# Twas the night before Christmas and all through the smoke......



## jirodriguez (Dec 24, 2011)

..... three racks of baby back's before my wondering eyes!

I don't know about you but nothing says Christmas like the smell of hickory and 3 racks of baby backs... lol. 
	

	
	
		
		



		
			






Rubbed them down with a brown sugar based rub.... similar to Jeff's, but with a few twists of my own.







No.... that is not a banana eating a 22.5" WSM, it's my winter time insulation... lol. 
	

	
	
		
		



		
		
	


	





  I wrap a 6'x8' welding blanket around the WSM and use metal spring clips to hold it in place. Lets me run at 250° with only 1 vent open even with the outside temp below 40°, and best of all when it is not in use it folds up nice and small and fits in my deck box.







.... and to get into the WSM I only have to remove the top two clips and fold down the blanket.
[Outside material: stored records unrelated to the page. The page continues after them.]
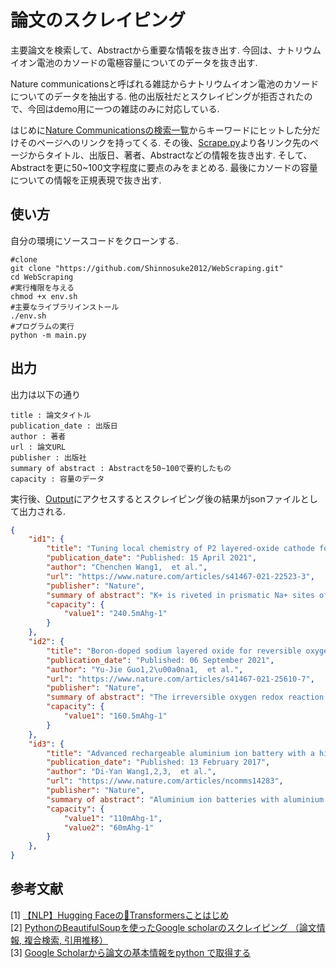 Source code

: # 論文のスクレイピング
主要論文を検索して、Abstractから重要な情報を抜き出す.
今回は、ナトリウムイオン電池のカソードの電極容量についてのデータを抜き出す. 

Nature communicationsと呼ばれる雑誌からナトリウムイオン電池のカソードについてのデータを抽出する.
他の出版社だとスクレイピングが拒否されたので、今回はdemo用に一つの雑誌のみに対応している.

はじめに[Nature Communicationsの検索一覧](https://www.nature.com/search?q=sodium+ion+battery+cathode+capacity&journal=)からキーワードにヒットした分だけそのページへのリンクを持ってくる. その後、[Scrape.py](Scrape.py)より各リンク先のページからタイトル、出版日、著者、Abstractなどの情報を抜き出す. そして、Abstractを更に50~100文字程度に要点のみをまとめる. 最後にカソードの容量についての情報を正規表現で抜き出す.

## 使い方
自分の環境にソースコードをクローンする.
```
#clone
git clone "https://github.com/Shinnosuke2012/WebScraping.git"
cd WebScraping
#実行権限を与える
chmod +x env.sh
#主要なライブラリインストール
./env.sh
#プログラムの実行
python -m main.py
```

## 出力
出力は以下の通り

```
title : 論文タイトル
publication_date : 出版日
author : 著者
url : 論文URL
publisher : 出版社
summary of abstract : Abstractを50~100で要約したもの
capacity : 容量のデータ
```

実行後、[Output](Output)にアクセスするとスクレイピング後の結果がjsonファイルとして出力される.
```json
{
    "id1": {
        "title": "Tuning local chemistry of P2 layered-oxide cathode for high energy and long cycles of sodium-ion battery | Nature Communications",
        "publication_date": "Published: 15 April 2021",
        "author": "Chenchen Wang1,  et al.",
        "url": "https://www.nature.com/articles/s41467-021-22523-3",
        "publisher": "Nature",
        "summary of abstract": "K+ is riveted in prismatic Na+ sites of P2-Na0.612K0.056MnO2 to enable more thermodynamically favorable Na+ vacancies. Mn-O bonds are reinforced to reduce phase transition during charge and discharge. It exhibits the highest specific capacity of 240.5 mAh g-1 and energy density of 654 Wh kg-1.",
        "capacity": {
            "value1": "240.5mAhg-1"
        }
    },
    "id2": {
        "title": "Boron-doped sodium layered oxide for reversible oxygen redox reaction in Na-ion battery cathodes | Nature Communications",
        "publication_date": "Published: 06 September 2021",
        "author": "Yu-Jie Guo1,2\u00a0na1,  et al.",
        "url": "https://www.nature.com/articles/s41467-021-25610-7",
        "publisher": "Nature",
        "summary of abstract": "The irreversible oxygen redox reaction at the high-voltage region in sodium layered cathode materials generates structural instability and poor capacity retention upon cycling. We report a doping strategy by incorporating light-weight boron into the cathode active material lattice to decrease the irreversible oxygen oxidation at high voltages. The B-doped cathode material promotes reversible transition metal redox.",
        "capacity": {
            "value1": "160.5mAhg-1"
        }
    },
    "id3": {
        "title": "Advanced rechargeable aluminium ion battery with a high-quality natural graphite cathode | Nature Communications",
        "publication_date": "Published: 13 February 2017",
        "author": "Di-Yan Wang1,2,3,  et al.",
        "url": "https://www.nature.com/articles/ncomms14283",
        "publisher": "Nature",
        "summary of abstract": "Aluminium ion batteries with aluminium anodes, graphite cathodes and ionic liquid electrolytes have increased. Here, an aluminium ion battery cell made using pristine natural graphite flakes achieves a specific capacity of \u223c110mAhg-1. Raman spectroscopy shows two different intercalation processes involving chloroaluminate anions.",
        "capacity": {
            "value1": "110mAhg-1",
            "value2": "60mAhg-1"
        }
    },
}
```

## 参考文献
[1] [【NLP】Hugging Faceの🤗Transformersことはじめ](https://qiita.com/Papillon6814/items/8565d23017d0451b2c94)\
[2] [PythonのBeautifulSoupを使ったGoogle scholarのスクレイピング （論文情報, 複合検索, 引用推移）](https://zenn.dev/ebidora/articles/ec096777db70a2)\
[3] [Google Scholarから論文の基本情報をpython で取得する](https://qiita.com/kuto/items/9730037c282da45c1d2b)
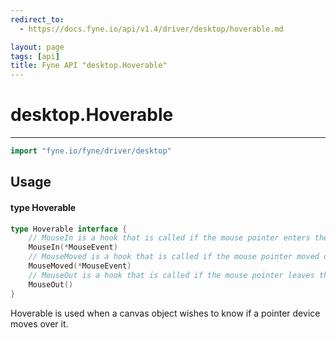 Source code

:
 ```yaml
---
redirect_to:
  - https://docs.fyne.io/api/v1.4/driver/desktop/hoverable.md

layout: page
tags: [api]
title: Fyne API "desktop.Hoverable"
---
```



# desktop.Hoverable
---
```go
import "fyne.io/fyne/driver/desktop"
```

## Usage

#### type Hoverable

```go
type Hoverable interface {
	// MouseIn is a hook that is called if the mouse pointer enters the element.
	MouseIn(*MouseEvent)
	// MouseMoved is a hook that is called if the mouse pointer moved over the element.
	MouseMoved(*MouseEvent)
	// MouseOut is a hook that is called if the mouse pointer leaves the element.
	MouseOut()
}
```

Hoverable is used when a canvas object wishes to know if a pointer device moves over it.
In go the ribs and I'm now 5 hrs. away from super tastey goodness!







(will update with some more pictures later on)


----------



## SmokinAl (Dec 24, 2011)

Looks good Johnny!

Merry Christmas to you & your family!


----------



## jirodriguez (Dec 24, 2011)

Starting to smell like Christmas..... that is provided Christmas is supposed to smell like hickory, mollasas, vinegar, and BBQ!







... more to come!


----------



## mballi3011 (Dec 24, 2011)

Man oh Man those ribs look great to me. Now this whole blanket thingie sure makes me like the weather here in fla.


----------



## jirodriguez (Dec 24, 2011)

mballi3011 said:


> Man oh Man those ribs look great to me. Now this whole blanket thingie sure makes me like the weather here in fla.


LOL.... yeah, we are having the dryest Dec. on record, but that means clear skies and cold temps. Our lows have been averaging between 32-38 and out highs between 42-50, definately could go for a nice sunny 70° day right about now!


----------



## jirodriguez (Dec 24, 2011)

Just added the second glaze of sauce, gonna give them another 30 min. and it should be eating time!


----------



## jrod62 (Dec 24, 2011)

they look Great !!!!!!!!!!


----------



## werdwolf (Dec 24, 2011)

You must have shipped all of your wet weather this way.

We have had the wettest year here.   The ground water is only 9 feet below the surface now, they are telling us to expect flooding this spring.  Really you can have some of it back.

Oh and great looking ribs!


----------



## jirodriguez (Dec 24, 2011)

Here's a Bear-view.... it's all over except for the burping!













.... and a little sneak peak at tomorrows dinner! All rubbed down with EVOO, salt, pepper, ganulated onio, fresh garlic, and fresh rosmary! Oooh Yeah!


----------



## scarbelly (Dec 24, 2011)

Johnnie - you need to move to San Diego so we can share these with you


----------



## venture (Dec 25, 2011)

Super job, Johnny!

Good luck and good smoking.


----------



## sprky (Dec 25, 2011)

Merry Christmas


----------



## appwsmsmkr1 (Jan 18, 2013)

This is a great idea!! Thank you!!


----------